Je suis quand même sympa là, parce que bon...
Titré "Le come back", comme le rappelle l'AFP, le nouveau France Soir de 24 pages consacre sa "Une" au... restaurant espagnol "El Bulli", sacré "meilleur restaurant du monde" ! Vous parlez d'une "Une" au moment où des milliers de types se font tirer sur la gueule à balles reelles au Népal, où Sarko, balaçant des épaules comme un petit nigaud phalocrates, dégomme la Royale avec une tonalité qui ferait presque passer Le Pen pour un homme d'élégance, où Chirac laisse quasi entendre hier en Egypte qu'il a comme des envies de repiquer en 2007, où Biarritz a enfin une chance d'aller en finale de la coupe d'Europe des clubs de Rugby, où que la polémique commence à gronder après le rapport d'une sommité bien pensante qui veut fermer je ne sais combien de structures chirurgicales faute de rentabilité ! Y viennent d'où ces mecs qui veulent faire un journal populaire ? Et puis vous savez quoi ? Ils balancent une interview de Renaud Dutreil, le ministre des Petites et Moyennes Entreprises, une interview dans laquelle le plus libéral des libéraux du gouvernement, soutient comme par hasard les deux repreneurs ! Anodin, non ? Puis viennent encore huit pages consacrées aux courses hippiques et des articles sur l'acteur Jean Dujardin ou l'animatrice Flavie Flament, la nouvelle madone de TF1. Je rêve là.
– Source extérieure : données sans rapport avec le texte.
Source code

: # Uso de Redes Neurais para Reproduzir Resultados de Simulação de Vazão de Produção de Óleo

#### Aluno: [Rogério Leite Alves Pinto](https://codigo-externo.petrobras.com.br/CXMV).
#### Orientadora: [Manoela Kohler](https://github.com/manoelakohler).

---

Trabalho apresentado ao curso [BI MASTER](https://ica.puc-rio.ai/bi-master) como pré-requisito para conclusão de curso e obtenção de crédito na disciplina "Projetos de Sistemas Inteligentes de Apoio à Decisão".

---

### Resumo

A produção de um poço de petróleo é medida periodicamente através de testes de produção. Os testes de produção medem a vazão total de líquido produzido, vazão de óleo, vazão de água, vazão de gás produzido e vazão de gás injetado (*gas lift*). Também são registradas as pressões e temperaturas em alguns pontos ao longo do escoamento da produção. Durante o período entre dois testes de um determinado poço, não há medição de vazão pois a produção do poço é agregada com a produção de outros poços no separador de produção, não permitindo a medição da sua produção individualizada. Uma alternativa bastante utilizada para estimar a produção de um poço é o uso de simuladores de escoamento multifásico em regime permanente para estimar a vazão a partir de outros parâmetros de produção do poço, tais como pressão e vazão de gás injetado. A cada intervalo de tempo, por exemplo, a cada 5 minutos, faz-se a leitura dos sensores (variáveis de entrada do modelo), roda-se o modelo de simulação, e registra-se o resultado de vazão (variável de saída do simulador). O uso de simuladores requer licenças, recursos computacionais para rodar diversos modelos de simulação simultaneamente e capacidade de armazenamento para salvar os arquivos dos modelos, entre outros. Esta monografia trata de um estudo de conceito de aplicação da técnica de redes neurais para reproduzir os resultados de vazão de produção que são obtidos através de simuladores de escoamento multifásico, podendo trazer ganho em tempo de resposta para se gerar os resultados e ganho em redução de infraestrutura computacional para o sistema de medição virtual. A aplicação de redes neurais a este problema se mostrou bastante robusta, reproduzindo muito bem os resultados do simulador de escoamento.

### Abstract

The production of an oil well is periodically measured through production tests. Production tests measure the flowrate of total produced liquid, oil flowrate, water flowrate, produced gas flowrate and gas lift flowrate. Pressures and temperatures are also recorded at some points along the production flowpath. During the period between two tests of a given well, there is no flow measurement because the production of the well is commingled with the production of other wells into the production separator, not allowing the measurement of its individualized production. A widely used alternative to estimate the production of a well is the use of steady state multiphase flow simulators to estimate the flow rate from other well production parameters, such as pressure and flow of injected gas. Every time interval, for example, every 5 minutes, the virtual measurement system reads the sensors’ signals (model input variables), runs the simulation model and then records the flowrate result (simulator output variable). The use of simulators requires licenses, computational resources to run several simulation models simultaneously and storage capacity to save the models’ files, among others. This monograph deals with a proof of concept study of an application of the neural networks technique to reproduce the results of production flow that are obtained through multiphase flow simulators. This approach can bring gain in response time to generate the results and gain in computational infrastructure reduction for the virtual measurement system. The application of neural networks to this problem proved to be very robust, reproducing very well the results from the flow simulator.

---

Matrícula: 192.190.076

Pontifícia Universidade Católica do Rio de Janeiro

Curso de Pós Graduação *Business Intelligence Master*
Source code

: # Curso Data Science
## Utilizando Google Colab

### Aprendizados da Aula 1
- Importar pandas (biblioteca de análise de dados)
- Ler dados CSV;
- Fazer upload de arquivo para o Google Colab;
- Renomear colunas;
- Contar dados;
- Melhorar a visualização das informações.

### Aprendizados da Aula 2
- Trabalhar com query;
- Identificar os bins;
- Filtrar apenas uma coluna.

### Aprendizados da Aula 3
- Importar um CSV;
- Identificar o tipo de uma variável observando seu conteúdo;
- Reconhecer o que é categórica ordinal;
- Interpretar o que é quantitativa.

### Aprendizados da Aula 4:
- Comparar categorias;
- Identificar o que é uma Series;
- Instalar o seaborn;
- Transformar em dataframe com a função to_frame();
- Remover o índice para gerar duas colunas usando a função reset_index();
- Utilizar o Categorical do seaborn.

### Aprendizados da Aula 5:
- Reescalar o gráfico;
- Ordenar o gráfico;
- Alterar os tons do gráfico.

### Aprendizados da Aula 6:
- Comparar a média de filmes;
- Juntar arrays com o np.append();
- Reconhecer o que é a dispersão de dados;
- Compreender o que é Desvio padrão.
Je me pince.
Pire, je me tripotte le nasibus.
Le vieux Lazareff n'était pas une sainte Nitouche. Mais faut quand même se rappeler que dans son grand format de journal il n'y avait pas que le turf et les faits divers. Il y avait aussi de l'info. Et des "plumes". Vous savez des types comme Bodard ou Kessel qui vous balançaient des reportages, sans doute un peu alcoolisés, mais avec un talent tel que des centaines de pékins s'arrachaient leurs papiers dans les brasseries alentours de la rue Réaumur. Et puis en même temps ces sans grades, ces papivores du zinc, bref ces lecteurs entre deux cafés ou deux calvas, apprenaient des choses, sur le Vietnam, sur de Gaulle, sur le Moyen Orient, sur la façon dont Pompidou cultivait ses rosiers ou se lamentait sur le suicide de Gabrielle Russier parce qu'elle avait eu le tort d'aimer un petit jeune. Leurs papiers avaient de la verve, du style, du sens. Du Fond, comme on dirait aujourd'hui. Et France Soir sentait bon le petit noir, le langage de Gabin et de Léon Zitrone qui faisait le 20 h de l'époque en disant d'abord "bonjour Madame, bonjour Mademoiselle, bonjour Monsieur". C'est du jour où il a commencé à s'intéresser aux Dutreil et Cie que France Soir a commencé à capoter. Comme Giscard a commencé a faire capoter la politique en confondant la République et le royaume de Louis XV. TF1 le peuple avec les cons.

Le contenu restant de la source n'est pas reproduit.